The bin packing problem (BPP) is an NP-Complete Problem. The problem can be described as there are $N=\{1,2,{\cdots},n\}$ which is a set of item indices and $L=\{s1,s2,{\cdots},sn\}$ be a set of item sizes sj, where $0<sj{\leq}1$, ${\forall}j{\in}N$. The objective is to minimize the number of bins used for packing items in N into a bin such that the total size of items in a bin does not exceed the bin capacity. Assume that the bins have capacity equal to one. In the past, many researchers put on effort to find the heuristic algorithms instead of solving the problem to optimality. Then, the quality of solution may be measured by the asymptotic worst-case ratio or the average-case ratio. The First Fit Decreasing (FFD) is one of the algorithms that its asymptotic worst-case ratio equals to 11/9. Many researchers prove the asymptotic worst-case ratio by using the weighting function and the proof is in a lengthy format.

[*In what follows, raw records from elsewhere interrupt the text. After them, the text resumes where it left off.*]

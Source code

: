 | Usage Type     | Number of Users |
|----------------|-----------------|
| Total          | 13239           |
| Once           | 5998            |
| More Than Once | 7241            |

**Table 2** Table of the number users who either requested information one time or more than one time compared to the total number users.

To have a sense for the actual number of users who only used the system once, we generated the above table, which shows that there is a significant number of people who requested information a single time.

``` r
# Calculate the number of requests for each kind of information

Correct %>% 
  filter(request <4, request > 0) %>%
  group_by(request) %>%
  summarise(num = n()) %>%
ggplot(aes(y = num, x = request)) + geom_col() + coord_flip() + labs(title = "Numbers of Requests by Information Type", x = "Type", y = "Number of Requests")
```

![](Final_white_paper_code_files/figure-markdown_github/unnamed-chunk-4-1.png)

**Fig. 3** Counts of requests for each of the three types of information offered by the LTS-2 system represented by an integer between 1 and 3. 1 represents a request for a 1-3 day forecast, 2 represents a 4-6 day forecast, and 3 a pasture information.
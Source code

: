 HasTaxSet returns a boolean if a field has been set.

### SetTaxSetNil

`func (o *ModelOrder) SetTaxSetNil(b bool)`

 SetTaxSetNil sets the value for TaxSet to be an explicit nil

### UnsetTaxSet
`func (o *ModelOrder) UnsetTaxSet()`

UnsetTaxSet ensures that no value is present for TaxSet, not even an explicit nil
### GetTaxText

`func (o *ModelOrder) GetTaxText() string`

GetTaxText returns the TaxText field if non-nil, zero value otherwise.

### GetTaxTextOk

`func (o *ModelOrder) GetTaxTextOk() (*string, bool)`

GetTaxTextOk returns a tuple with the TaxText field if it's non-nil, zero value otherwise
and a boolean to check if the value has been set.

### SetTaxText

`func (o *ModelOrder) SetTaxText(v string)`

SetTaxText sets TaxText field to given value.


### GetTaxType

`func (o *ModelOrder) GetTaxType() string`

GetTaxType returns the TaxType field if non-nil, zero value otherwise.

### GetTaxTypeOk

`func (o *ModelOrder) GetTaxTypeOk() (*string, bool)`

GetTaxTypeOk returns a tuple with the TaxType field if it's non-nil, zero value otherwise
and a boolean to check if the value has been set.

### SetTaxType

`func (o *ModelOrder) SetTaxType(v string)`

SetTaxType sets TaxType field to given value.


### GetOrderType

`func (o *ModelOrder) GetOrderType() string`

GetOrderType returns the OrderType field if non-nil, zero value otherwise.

In this study, we found an easier way to prove that the asymptotic worst-case ratio of the First Fit Decreasing (FFD) is not more than 11/9. The proof comes from two ideas which are the occupied space in a bin is more than the size of the item and the occupied space in the optimal solution is less than occupied space in the FFD solution. The occupied space is later called the weighting function. The objective is to determine the maximum occupied space of the heuristics by using integer programming. The maximum value is the key to the asymptotic worst-case ratio.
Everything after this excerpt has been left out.